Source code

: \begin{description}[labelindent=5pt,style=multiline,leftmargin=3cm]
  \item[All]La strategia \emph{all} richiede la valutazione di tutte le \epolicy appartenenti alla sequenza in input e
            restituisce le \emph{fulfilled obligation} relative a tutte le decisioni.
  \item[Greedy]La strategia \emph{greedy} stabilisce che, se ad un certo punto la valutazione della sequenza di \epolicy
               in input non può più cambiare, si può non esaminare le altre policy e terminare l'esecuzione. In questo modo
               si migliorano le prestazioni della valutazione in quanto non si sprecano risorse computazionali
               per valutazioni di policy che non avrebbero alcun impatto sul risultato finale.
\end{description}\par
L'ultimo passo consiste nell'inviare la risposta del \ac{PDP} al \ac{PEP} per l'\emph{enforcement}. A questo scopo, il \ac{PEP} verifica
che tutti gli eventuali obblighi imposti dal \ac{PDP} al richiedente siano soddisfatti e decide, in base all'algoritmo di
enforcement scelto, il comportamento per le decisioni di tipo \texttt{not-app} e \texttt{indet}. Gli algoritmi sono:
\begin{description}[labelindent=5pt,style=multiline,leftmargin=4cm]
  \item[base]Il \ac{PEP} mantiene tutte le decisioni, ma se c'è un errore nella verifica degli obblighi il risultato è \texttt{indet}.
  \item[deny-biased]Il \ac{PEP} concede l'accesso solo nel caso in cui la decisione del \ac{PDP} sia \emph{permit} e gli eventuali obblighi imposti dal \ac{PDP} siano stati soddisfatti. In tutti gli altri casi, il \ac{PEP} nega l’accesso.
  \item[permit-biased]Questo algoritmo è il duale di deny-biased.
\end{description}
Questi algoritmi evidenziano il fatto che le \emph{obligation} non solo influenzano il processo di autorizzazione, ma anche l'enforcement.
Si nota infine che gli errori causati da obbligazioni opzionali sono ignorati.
········
* **Assigned task**
Where the data above reaches the line holding "per valutazioni di", begin printing, and stop after the line holding "che tutti gli". Each line must be reproduced exactly, with nothing else added.

* **Result below**
               per valutazioni di policy che non avrebbero alcun impatto sul risultato finale.
\end{description}\par
L'ultimo passo consiste nell'inviare la risposta del \ac{PDP} al \ac{PEP} per l'\emph{enforcement}. A questo scopo, il \ac{PEP} verifica
che tutti gli eventuali obblighi imposti dal \ac{PDP} al richiedente siano soddisfatti e decide, in base all'algoritmo di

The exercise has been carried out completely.